Smaller Cities Face Intense Heatwaves Due to Infrastructure Gaps | Be Korea-savvy

Smaller Cities Face Intense Heatwaves Due to Infrastructure Gaps


People walk across a road in the southeastern city of Daegu on Aug. 3, 2023, over which the air shimmers as a heat wave continues to grip South Korea. (Yonhap)

People walk across a road in the southeastern city of Daegu on Aug. 3, 2023, over which the air shimmers as a heat wave continues to grip South Korea. (Yonhap)

SEOUL, Aug. 17 (Korea Bizwire)Smaller cities are undergoing more intense heatwaves compared to their larger counterparts due to inadequate infrastructure to mitigate rising temperatures, the weather agency said Wednesday.

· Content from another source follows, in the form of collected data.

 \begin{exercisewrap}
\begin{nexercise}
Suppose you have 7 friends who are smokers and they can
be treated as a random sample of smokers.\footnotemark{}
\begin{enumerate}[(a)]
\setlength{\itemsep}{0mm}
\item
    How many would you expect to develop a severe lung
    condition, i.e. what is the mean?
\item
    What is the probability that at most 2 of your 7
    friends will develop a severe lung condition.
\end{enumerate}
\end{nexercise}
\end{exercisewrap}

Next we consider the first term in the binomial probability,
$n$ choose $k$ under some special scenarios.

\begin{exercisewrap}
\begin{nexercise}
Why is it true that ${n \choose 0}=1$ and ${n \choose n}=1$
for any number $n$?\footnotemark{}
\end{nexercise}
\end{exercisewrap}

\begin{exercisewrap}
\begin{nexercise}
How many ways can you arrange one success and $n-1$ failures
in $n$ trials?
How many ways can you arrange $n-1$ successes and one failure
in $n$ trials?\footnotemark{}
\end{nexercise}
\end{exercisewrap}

According to a study by the Korea Meteorological Administration (KMA), a total of 16 cities underwent temperature escalation over a 10-year span from 1973 to 2020.

The group included eight major cities with populations exceeding 1 million and smaller counterparts with populations surpassing 300,000. The average temperature increase amounted to 0.37 degrees Celsius.

The temperature surge attributed to urbanization varied between 0.09 and 0.18 degrees, contributing to an overall temperature upswing ranging from 24 to 49 percent.

Larger cities underwent an increase in temperature of 0.36 degrees every decade, slightly less pronounced than the increment experienced in smaller cities (0.38 degrees).

Temperature hikes resulting from urbanization ranged from 0.08 to 0.17 degrees within the larger cities (constituting 22 to 47 percent of the total temperature increase).

Conversely, smaller cities witnessed an elevation in temperature ranging from 0.11 to 0.19 degrees (making up 29 to 50 percent of the overall increase).

Over a span of 10 years, the count of days featuring temperatures exceeding 33 degrees Celsius during the hottest period of the day increased by 1.6 days for larger cities and 1.8 days for smaller cities.

“Unlike larger cities that curtailed their expansion since the 1990s, smaller cities sustained their growth until recently, possibly contributing to the temperature surge,” the KMA said.